Sir Colin Davis, long-time friend and champion of the composer, brought it to the Proms on Sunday. And Beethoven was there too in the unfamiliar shape of his String Quartet in E-flat Op.127, newly recast for string orchestra by Sir Colin and David Matthews. It worked rather well, thanks in no small part to playing from the London Symphony Orchestra strings which managed somehow to convey a sense of this music having naturally, not forcibly, outgrown the solo quartet which first gave it expression. Great music transcends its form. Great Beethoven such as this communicates publicly what it once contemplated privately. Which is not to say that Davis's reading was short on contemplation. The long and serene slow movement - offspring of the Ninth Symphony's slow movement (which immediately preceeds it) - is so much more than a theme and variations. It's about the evolution of ideas, it's about one idea becoming another. It's about strict form making for free expression.

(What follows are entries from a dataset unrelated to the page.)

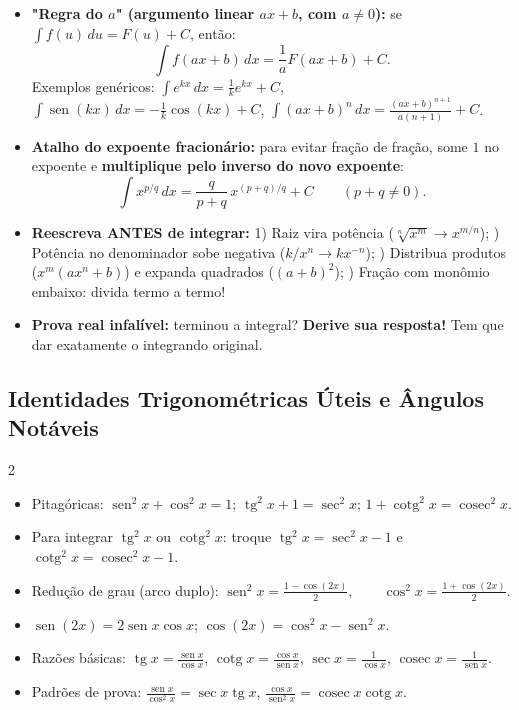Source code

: \documentclass[10pt,a4paper]{article}
\DeclareMathOperator{\sen}{sen}
\DeclareMathOperator{\tg}{tg}
\DeclareMathOperator{\cotg}{cotg}
\DeclareMathOperator{\cosec}{cosec}
\begin{document}
\begin{dica}
    \begin{itemize}
        \item \textbf{"Regra do $a$" (argumento linear $ax + b$, com $a \neq 0$):} se $\int f(u)\,du = F(u)+C$, então:
              \[
                  \int f(ax+b)\,dx = \frac{1}{a} F(ax+b) + C.
              \]
              Exemplos genéricos: $\displaystyle \int e^{kx}\,dx = \frac{1}{k}e^{kx} + C$, \quad $\displaystyle \int \sen(kx)\,dx = -\frac{1}{k}\cos(kx) + C$, \quad $\displaystyle \int (ax+b)^n\,dx = \frac{(ax+b)^{n+1}}{a(n+1)} + C$.
        \item \textbf{Atalho do expoente fracionário:} para evitar fração de fração, some $1$ no expoente e \textbf{multiplique pelo inverso do novo expoente}:
              \[
                  \int x^{p/q}\,dx = \frac{q}{p+q}\,x^{(p+q)/q} + C \qquad (p+q \neq 0).
              \]
        \item \textbf{Reescreva ANTES de integrar:}
              1) Raiz vira potência ($\sqrt[n]{x^m} \to x^{m/n}$); ) Potência no denominador sobe negativa ($k/x^n \to k x^{-n}$); ) Distribua produtos ($x^m(ax^n + b)$) e expanda quadrados ($(a+b)^2$); ) Fração com monômio embaixo: divida termo a termo!
        \item \textbf{Prova real infalível:} terminou a integral? \textbf{Derive sua resposta!} Tem que dar exatamente o integrando original.
    \end{itemize}
\end{dica}

\subsection{Identidades Trigonométricas Úteis e Ângulos Notáveis}
\begin{multicols}{2}
\begin{itemize}
    \item Pitagóricas: $\sen^2 x + \cos^2 x = 1$; \quad $\tg^2 x + 1 = \sec^2 x$; \quad $1 + \cotg^2 x = \cosec^2 x$.
    \item Para integrar $\tg^2 x$ ou $\cotg^2 x$: troque $\tg^2 x = \sec^2 x - 1$ e $\cotg^2 x = \cosec^2 x - 1$.
    \item Redução de grau (arco duplo):
          $\displaystyle \sen^2 x = \frac{1 - \cos(2x)}{2}, \qquad \cos^2 x = \frac{1 + \cos(2x)}{2}$.
\end{itemize}
\columnbreak
\begin{itemize}
    \item $\sen(2x) = 2\sen x \cos x$; \quad $\cos(2x) = \cos^2 x - \sen^2 x$.
    \item Razões básicas: $\tg x = \frac{\sen x}{\cos x}$, $\cotg x = \frac{\cos x}{\sen x}$, $\sec x = \frac{1}{\cos x}$, $\cosec x = \frac{1}{\sen x}$.
    \item Padrões de prova: $\displaystyle \frac{\sen x}{\cos^2 x} = \sec x \tg x$, \qquad $\displaystyle \frac{\cos x}{\sen^2 x} = \cosec x \cotg x$.
\end{itemize}
\end{multicols}
\end{document}
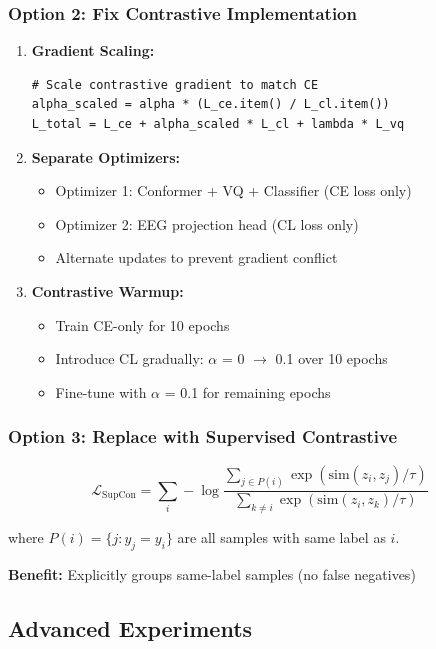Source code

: \documentclass[12pt,a4paper]{article}
\begin{document}
\subsubsection{Option 2: Fix Contrastive Implementation}
\begin{enumerate}
    \item \textbf{Gradient Scaling:}
    \begin{lstlisting}
# Scale contrastive gradient to match CE
alpha_scaled = alpha * (L_ce.item() / L_cl.item())
L_total = L_ce + alpha_scaled * L_cl + lambda * L_vq
    \end{lstlisting}
    
    \item \textbf{Separate Optimizers:}
    \begin{itemize}
        \item Optimizer 1: Conformer + VQ + Classifier (CE loss only)
        \item Optimizer 2: EEG projection head (CL loss only)
        \item Alternate updates to prevent gradient conflict
    \end{itemize}
    
    \item \textbf{Contrastive Warmup:}
    \begin{itemize}
        \item Train CE-only for 10 epochs
        \item Introduce CL gradually: $\alpha$ = 0 $\rightarrow$ 0.1 over 10 epochs
        \item Fine-tune with $\alpha$ = 0.1 for remaining epochs
    \end{itemize}
\end{enumerate}

\subsubsection{Option 3: Replace with Supervised Contrastive}
\begin{equation}
\mathcal{L}_{\text{SupCon}} = \sum_{i} -\log \frac{\sum_{j \in P(i)} \exp(\text{sim}(z_i, z_j)/\tau)}{\sum_{k \neq i} \exp(\text{sim}(z_i, z_k)/\tau)}
\end{equation}

\noindent where $P(i) = \{j : y_j = y_i\}$ are all samples with same label as $i$.

\textbf{Benefit:} Explicitly groups same-label samples (no false negatives)

\subsection{Advanced Experiments}
\end{document}
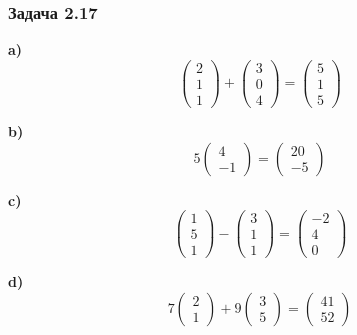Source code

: \documentclass{subfiles}
\begin{document}
\subsubsection{Задача 2.17}

\noindent \textbf{a)}
\begin{equation*}
    \left(\begin{array}{ c }2 \\ 1 \\ 1\end{array}\right) +
    \left(\begin{array}{ c }3 \\ 0 \\ 4\end{array}\right) =
    \left(\begin{array}{ c }5 \\ 1 \\ 5\end{array}\right)
\end{equation*}

\noindent \textbf{b)}
\begin{equation*}
    5
    \left(\begin{array}{ c } 4 \\ -1 \end{array}\right) =
    \left(\begin{array}{ c } 20 \\ -5 \end{array}\right)
\end{equation*}

\noindent \textbf{c)}
\begin{equation*}
    \left(\begin{array}{ c }1 \\ 5 \\ 1\end{array}\right) -
    \left(\begin{array}{ c }3 \\ 1 \\ 1\end{array}\right) =
    \left(\begin{array}{ c }-2 \\ 4 \\ 0\end{array}\right)
\end{equation*}

\noindent \textbf{d)}
\begin{equation*}
    7 \left(\begin{array}{ c }2 \\ 1 \end{array}\right) +
    9 \left(\begin{array}{ c }3 \\ 5 \end{array}\right) =
    \left(\begin{array}{ c }41 \\ 52 \end{array}\right)
\end{equation*}
\end{document}
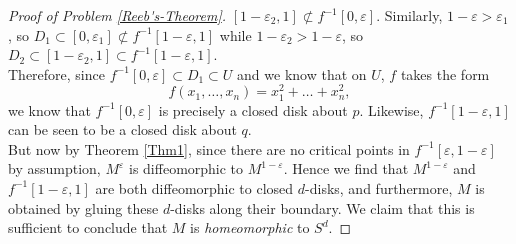 \documentclass[reqno]{amsart}
\theoremstyle{definition}
\theoremstyle{remark}
\begin{document}
\begin{proof}[Proof of Problem \ref{Reeb's-Theorem}]
         $\left[ 1-\varepsilon_2,1 \right] \not \subset 
         f^{-1}\left[ 0,\varepsilon \right] $.
         Similarly,
         $1- \varepsilon > \varepsilon_1$, so
         $D_1 \subset \left[ 0,\varepsilon_1 \right] 
         \not \subset f^{-1}\left[ 1-\varepsilon,1 \right] $
         while $1-\varepsilon_2 > 1- \varepsilon$, so
         $D_2 \subset \left[ 1-\varepsilon_2, 1 \right] 
         \subset f^{-1}\left[ 1-\varepsilon,1 \right] $.\\
         \linebreak
         Therefore,
         since $f^{-1}\left[ 0,\varepsilon \right] \subset D_1
         \subset U$ and
         we know that on
         $U$, $f$ takes the form
         \[
         f\left( x_1,\ldots,x_n \right) 
         = x_1^2 + \ldots + x_n^2,
         \] 
         we know that
         $f^{-1}\left[ 0,\varepsilon \right] $ is
         precisely a closed disk about
         $p$. Likewise,
         $f^{-1}\left[ 1-\varepsilon,1 \right] $ can
         be seen to be a closed disk about $q$.\\

         But now by Theorem \ref{Thm1}, since
         there are no critical points in
         $f^{-1}\left[ \varepsilon, 1- \varepsilon \right] $ 
         by assumption,
         $M^{\varepsilon}$ is diffeomorphic to
         $M^{1- \varepsilon}$.
         Hence we find that
         $M^{1-\varepsilon}$ and
         $f^{-1}\left[ 1-\varepsilon,1 \right] $ 
         are both diffeomorphic to closed $d$-disks, and
         furthermore,
         $M$ is obtained by gluing these  $d$-disks along their
         boundary. We claim that this is sufficient
         to conclude that $M$ is \textit{homeomorphic} to
         $S^{d}$.


    \end{proof}




\end{document}
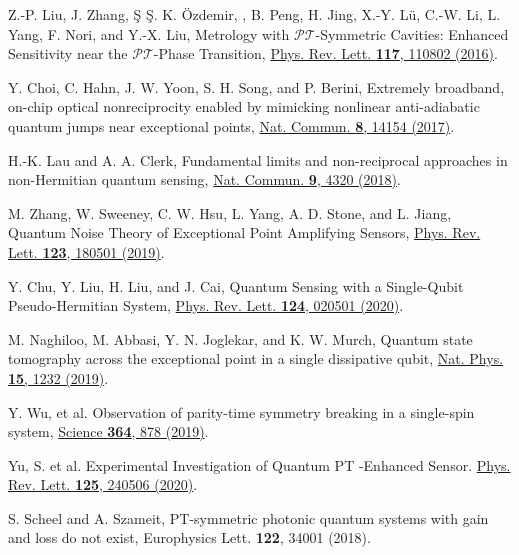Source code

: \documentclass[twocolumn,prl,floatfix,citeautoscript,nofootinbib,superscriptaddress]{revtex4}
\begin{document}
\begin{thebibliography}{99}
 Z.-P. Liu, J. Zhang, \ifmmode\mbox{\c{S}}%
\else\c{S}\fi{}. K. \"{O}zdemir, , B. Peng, H. Jing, X.-Y. L\"{u}, C.-W. Li,
L. Yang, F. Nori, and Y.-X. Liu, Metrology with $\mathcal{PT}$-Symmetric
Cavities: Enhanced Sensitivity near the $\mathcal{PT}$-Phase Transition,
\href{https://doi.org/10.1103/PhysRevLett.117.110802}{Phys. Rev. Lett.
\textbf{117}, 110802 (2016)}.

 Y. Choi, C. Hahn, J. W. Yoon, S. H. Song, and P.
Berini, Extremely broadband, on-chip optical nonreciprocity enabled by
mimicking nonlinear anti-adiabatic quantum jumps near exceptional points,
\href{https://doi.org/10.1038/ncomms14154}{Nat. Commun. \textbf{8}, 14154
(2017)}.

 H.-K. Lau and A. A. Clerk, Fundamental limits and
non-reciprocal approaches in non-Hermitian quantum sensing, \href{https://doi.org/10.1038/s41467-018-06477-7}%
{Nat. Commun. \textbf{9}, 4320 (2018)}.

 M. Zhang, W. Sweeney, C. W. Hsu, L. Yang,
A. D. Stone, and L. Jiang, Quantum Noise Theory of Exceptional Point
Amplifying Sensors, \href{https://doi.org/10.1103/PhysRevLett.123.180501}{%
Phys. Rev. Lett. \textbf{123}, 180501 (2019)}.

 Y. Chu, Y. Liu, H. Liu, and J. Cai, Quantum
Sensing with a Single-Qubit Pseudo-Hermitian System, \href{https://doi.org/10.1103/PhysRevLett.124.020501}%
{Phys. Rev. Lett. \textbf{124}, 020501 (2020)}.

 M. Naghiloo, M. Abbasi, Y. N. Joglekar, and K. W. Murch,
Quantum state tomography across the exceptional point in a single
dissipative qubit, \href{https://doi.org/10.1038/s41567-019-0652-z}{Nat.
Phys. \textbf{15}, 1232 (2019)}.

 Y. Wu, et al. Observation of parity-time symmetry breaking in
a single-spin system, \href{https://doi.org/10.1126/science.aaw8205}{Science
\textbf{364}, 878 (2019)}.

 Yu, S. et al. Experimental Investigation of Quantum PT
-Enhanced Sensor. \href{https://doi.org/10.1103/PhysRevLett.125.240506}{%
Phys. Rev. Lett. \textbf{125}, 240506 (2020)}.


 S. Scheel and A. Szameit, PT-symmetric photonic
quantum systems with gain and loss do not exist, Europhysics Lett. \textbf{%
122}, 34001 (2018).


\end{thebibliography}
\end{document}
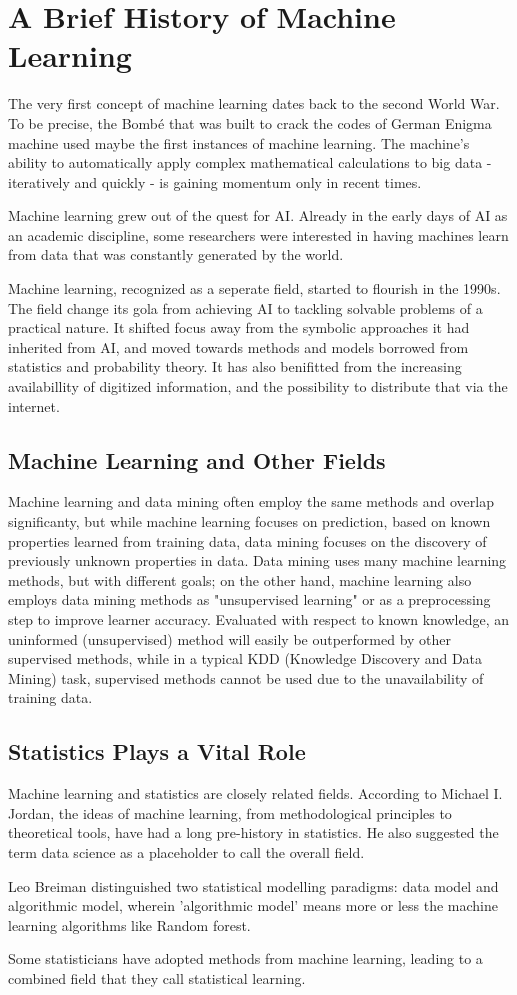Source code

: \chapter{A Brief History of Machine Learning}
The very first concept of machine learning dates back to the second World War. To be precise, the Bomb\'e that was built to crack the codes of German Enigma machine used maybe the first instances of machine learning. The machine's ability to automatically apply complex mathematical calculations to big data - iteratively and quickly - is gaining momentum only in recent times.

Machine learning grew out of the quest for AI. Already in the early days of AI as an academic discipline, some researchers were interested in having machines learn from data that was constantly generated by the world. 

Machine learning, recognized as a seperate field, started to flourish in the 1990s. The field change its gola from achieving AI to tackling solvable problems of a practical nature. It shifted focus away from the symbolic approaches it had inherited from AI, and moved towards methods and models borrowed from statistics and probability theory. It has also benifitted from the increasing availabillity of digitized information, and the possibility to distribute that via the internet.
\section{Machine Learning and Other Fields}
Machine learning and data mining often employ the same methods and overlap significanty, but while machine learning focuses on prediction, based on known properties learned from training data, data mining focuses on the discovery of previously unknown properties in data. Data mining uses many machine learning methods, but with different goals; on the other hand, machine learning also employs data mining methods as "unsupervised learning" or as a preprocessing step to improve learner accuracy. Evaluated with respect to known knowledge, an uninformed (unsupervised) method will easily be outperformed by other supervised methods, while in a typical KDD (Knowledge Discovery and Data Mining) task, supervised methods cannot be used due to the unavailability of training data.
\section{Statistics Plays a Vital Role}
Machine learning and statistics are closely related fields. According to Michael I. Jordan, the ideas of machine learning, from methodological principles to theoretical tools, have had a long pre-history in statistics. He also suggested the term data science as a placeholder to call the overall field.

Leo Breiman distinguished two statistical modelling paradigms: data model and algorithmic model, wherein 'algorithmic model' means more or less the machine learning algorithms like Random forest.

Some statisticians have adopted methods from machine learning, leading to a combined field that they call statistical learning.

Undoubtedly the most remarkable feature of Tippett's A Child of Our Time is the symbiotic relationship between the formality and concision of the recitatives, arias, and choruses - so closely modelled on Bach's Passions - and the highly emotive free-flow of the spirituals. "Crystal Night" - the advent of Jewish persecution - is concentrated into a terse fugal chorus of little more than a minute. But the response - the "spiritual of anger" - is "Go Down, Moses", an expansive, resounding setting in which all the world seems to find a voice. Davis and his forces - not least, of course, the splendidly open-throated London Symphony Chorus - flung wide the word like true believers. This is a piece where moments must be seized and simple truths communicated in an instant. Its directness of utterance is disarming. There is nowhere to hide.
None of these performers needed to. Tenor Jerry Hadley invested everything he sang with the fervant, in-your-face tone of the spirituals. That was something we as "a community", as opposed to an audience, could relate to. Likewise the, plain-speaking bass of John Tomlinson. Nora Gubisch proffered some throatily arresting mezzo colours, and from the moment the creamy, beautifully "covered" sound of soprano Deborah Riedel floated to a perfect high A in blissful anticipation of "Steal Away", it was clear that the spirit moved in her. It sure moved in Tippett. The final word of "Deep River", the final word of the piece, is "Lord", starkly, simply, intoned as a falling third: acceptance and an open question at one and the same time.